* Work to be completed *
This exercise calls for every line of the data below with the string "code" in it.

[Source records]
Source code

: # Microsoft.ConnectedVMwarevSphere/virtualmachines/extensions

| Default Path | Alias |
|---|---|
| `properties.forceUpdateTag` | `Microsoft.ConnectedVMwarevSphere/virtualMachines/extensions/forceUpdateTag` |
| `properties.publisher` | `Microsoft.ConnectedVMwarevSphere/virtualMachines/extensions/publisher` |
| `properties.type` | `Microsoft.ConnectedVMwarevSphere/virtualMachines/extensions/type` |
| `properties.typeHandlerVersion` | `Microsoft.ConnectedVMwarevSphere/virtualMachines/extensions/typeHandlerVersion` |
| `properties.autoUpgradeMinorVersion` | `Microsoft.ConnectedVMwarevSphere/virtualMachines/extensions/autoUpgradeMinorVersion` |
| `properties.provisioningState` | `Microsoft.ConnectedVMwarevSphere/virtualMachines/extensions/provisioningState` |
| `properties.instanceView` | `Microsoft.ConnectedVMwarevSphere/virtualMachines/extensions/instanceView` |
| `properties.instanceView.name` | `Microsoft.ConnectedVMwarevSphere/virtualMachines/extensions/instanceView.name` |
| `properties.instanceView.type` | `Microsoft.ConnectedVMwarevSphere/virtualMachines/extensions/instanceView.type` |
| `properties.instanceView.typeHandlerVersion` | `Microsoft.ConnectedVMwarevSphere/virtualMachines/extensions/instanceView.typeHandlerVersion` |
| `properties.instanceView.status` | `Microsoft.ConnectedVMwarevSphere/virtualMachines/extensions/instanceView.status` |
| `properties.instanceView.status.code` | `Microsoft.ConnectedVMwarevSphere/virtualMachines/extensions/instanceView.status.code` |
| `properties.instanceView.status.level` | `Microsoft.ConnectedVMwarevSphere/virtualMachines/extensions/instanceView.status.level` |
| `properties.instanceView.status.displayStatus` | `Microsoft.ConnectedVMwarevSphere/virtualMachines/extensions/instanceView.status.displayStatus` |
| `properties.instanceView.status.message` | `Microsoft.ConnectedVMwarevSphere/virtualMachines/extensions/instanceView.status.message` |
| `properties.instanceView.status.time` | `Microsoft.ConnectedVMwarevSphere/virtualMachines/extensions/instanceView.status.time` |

* Final answer *
Source code
| `properties.instanceView.status.code` | `Microsoft.ConnectedVMwarevSphere/virtualMachines/extensions/instanceView.status.code` |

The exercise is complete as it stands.